___ Input records ___

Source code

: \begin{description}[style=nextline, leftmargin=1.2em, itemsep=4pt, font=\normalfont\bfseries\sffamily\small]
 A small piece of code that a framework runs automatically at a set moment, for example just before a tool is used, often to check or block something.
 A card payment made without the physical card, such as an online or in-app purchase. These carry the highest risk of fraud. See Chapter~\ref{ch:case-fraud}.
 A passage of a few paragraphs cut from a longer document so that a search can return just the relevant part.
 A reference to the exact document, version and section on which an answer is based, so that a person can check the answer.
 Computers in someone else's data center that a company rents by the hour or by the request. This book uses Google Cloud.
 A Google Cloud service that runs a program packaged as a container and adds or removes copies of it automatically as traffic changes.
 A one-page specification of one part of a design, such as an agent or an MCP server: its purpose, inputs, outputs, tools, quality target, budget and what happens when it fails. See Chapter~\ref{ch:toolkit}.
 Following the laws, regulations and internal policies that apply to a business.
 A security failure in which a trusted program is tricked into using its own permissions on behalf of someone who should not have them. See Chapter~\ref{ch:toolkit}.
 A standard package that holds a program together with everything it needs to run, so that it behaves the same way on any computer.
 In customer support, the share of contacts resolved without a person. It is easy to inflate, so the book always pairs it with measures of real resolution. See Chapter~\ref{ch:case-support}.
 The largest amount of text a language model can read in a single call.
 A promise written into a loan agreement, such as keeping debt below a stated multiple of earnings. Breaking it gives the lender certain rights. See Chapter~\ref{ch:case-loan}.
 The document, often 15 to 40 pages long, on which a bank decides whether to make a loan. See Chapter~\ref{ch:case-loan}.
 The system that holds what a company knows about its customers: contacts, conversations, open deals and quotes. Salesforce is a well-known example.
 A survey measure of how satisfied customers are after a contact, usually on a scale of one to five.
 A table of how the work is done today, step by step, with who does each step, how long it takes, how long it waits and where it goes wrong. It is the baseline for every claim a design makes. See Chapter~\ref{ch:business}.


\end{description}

___

→ What you should do: Exactly the lines running from the top of the records to the line that contains "A small piece", inclusive, must be set down, and nothing more.

→ Response box:
Source code

: \begin{description}[style=nextline, leftmargin=1.2em, itemsep=4pt, font=\normalfont\bfseries\sffamily\small]
 A small piece of code that a framework runs automatically at a set moment, for example just before a tool is used, often to check or block something.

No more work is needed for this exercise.